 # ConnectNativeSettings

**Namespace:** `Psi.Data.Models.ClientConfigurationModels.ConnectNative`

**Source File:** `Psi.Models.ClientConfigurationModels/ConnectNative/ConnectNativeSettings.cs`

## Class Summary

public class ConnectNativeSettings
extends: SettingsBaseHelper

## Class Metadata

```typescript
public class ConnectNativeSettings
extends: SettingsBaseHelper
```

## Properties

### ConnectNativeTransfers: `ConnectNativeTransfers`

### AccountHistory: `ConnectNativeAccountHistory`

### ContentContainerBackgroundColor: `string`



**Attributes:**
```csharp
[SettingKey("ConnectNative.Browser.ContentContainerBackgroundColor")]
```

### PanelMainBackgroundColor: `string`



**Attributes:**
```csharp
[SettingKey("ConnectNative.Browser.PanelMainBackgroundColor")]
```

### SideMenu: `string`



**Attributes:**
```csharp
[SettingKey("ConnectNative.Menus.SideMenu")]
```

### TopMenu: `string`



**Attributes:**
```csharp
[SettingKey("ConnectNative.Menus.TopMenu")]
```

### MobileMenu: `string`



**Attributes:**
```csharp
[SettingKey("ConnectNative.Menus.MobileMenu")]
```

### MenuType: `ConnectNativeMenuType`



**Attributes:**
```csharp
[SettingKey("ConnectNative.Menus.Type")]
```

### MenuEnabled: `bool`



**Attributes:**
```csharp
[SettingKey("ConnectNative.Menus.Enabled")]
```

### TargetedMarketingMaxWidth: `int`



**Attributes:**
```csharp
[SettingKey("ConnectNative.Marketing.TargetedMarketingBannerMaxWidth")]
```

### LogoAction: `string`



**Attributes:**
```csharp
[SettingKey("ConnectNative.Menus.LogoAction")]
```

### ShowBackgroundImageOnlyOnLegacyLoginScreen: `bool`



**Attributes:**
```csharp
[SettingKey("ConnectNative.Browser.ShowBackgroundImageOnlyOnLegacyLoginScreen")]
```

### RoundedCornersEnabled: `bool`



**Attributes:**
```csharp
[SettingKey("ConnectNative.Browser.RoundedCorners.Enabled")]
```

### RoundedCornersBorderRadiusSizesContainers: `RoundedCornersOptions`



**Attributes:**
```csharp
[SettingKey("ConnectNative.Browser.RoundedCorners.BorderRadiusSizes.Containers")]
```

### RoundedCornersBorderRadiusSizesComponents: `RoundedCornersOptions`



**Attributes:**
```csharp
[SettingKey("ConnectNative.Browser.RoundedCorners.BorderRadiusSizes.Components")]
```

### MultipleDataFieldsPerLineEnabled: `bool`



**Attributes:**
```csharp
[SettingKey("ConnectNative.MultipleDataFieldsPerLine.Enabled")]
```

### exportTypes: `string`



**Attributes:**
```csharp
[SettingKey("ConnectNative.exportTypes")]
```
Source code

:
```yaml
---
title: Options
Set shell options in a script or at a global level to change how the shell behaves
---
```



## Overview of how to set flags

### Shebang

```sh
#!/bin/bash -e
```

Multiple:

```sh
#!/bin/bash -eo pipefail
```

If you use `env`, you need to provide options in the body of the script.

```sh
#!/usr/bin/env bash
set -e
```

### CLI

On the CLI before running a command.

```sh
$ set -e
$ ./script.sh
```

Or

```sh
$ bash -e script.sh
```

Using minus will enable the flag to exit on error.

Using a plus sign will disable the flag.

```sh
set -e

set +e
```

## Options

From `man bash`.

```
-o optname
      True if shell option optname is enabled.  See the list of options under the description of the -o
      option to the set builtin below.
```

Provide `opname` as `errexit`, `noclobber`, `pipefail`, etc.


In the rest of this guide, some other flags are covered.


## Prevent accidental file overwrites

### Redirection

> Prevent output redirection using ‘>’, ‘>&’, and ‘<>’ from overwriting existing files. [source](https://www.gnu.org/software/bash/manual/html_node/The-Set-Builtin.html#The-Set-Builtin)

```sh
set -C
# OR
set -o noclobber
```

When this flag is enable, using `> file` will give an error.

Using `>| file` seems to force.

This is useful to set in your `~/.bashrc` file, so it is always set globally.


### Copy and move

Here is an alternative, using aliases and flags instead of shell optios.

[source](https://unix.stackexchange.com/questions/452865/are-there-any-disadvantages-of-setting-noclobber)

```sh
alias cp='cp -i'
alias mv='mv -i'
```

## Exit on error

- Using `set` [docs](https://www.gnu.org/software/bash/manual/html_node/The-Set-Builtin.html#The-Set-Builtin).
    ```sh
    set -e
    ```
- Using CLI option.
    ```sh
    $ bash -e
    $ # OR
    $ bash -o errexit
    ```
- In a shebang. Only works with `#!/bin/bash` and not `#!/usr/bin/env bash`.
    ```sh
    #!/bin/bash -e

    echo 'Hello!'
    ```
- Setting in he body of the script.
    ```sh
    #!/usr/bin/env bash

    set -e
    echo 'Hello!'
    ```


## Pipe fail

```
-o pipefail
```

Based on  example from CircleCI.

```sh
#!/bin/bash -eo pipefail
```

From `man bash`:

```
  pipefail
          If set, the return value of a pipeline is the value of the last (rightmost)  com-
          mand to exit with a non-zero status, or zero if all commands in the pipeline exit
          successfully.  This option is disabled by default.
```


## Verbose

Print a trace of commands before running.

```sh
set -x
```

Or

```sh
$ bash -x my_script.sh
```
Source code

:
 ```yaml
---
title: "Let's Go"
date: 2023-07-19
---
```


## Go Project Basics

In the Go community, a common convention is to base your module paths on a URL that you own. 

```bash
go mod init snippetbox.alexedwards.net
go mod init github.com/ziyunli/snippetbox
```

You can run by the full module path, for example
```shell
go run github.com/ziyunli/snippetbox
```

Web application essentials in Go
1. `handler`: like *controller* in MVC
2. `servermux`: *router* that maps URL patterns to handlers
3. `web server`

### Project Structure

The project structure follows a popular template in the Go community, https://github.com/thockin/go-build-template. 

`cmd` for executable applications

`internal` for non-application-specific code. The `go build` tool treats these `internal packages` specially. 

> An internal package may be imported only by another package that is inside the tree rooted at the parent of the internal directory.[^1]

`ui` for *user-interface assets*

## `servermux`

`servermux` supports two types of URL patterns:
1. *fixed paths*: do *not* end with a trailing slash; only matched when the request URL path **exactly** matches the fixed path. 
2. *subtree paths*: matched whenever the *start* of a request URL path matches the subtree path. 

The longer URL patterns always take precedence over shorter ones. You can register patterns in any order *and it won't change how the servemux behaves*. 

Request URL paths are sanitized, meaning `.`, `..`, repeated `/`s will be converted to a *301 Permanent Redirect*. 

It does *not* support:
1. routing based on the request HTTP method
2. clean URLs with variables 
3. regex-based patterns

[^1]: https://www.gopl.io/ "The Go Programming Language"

•••

Copy all lines from the material that hold "software".

> Prevent output redirection using ‘>’, ‘>&’, and ‘<>’ from overwriting existing files. [source](https://www.gnu.org/software/bash/manual/html_node/The-Set-Builtin.html#The-Set-Builtin)
- Using `set` [docs](https://www.gnu.org/software/bash/manual/html_node/The-Set-Builtin.html#The-Set-Builtin).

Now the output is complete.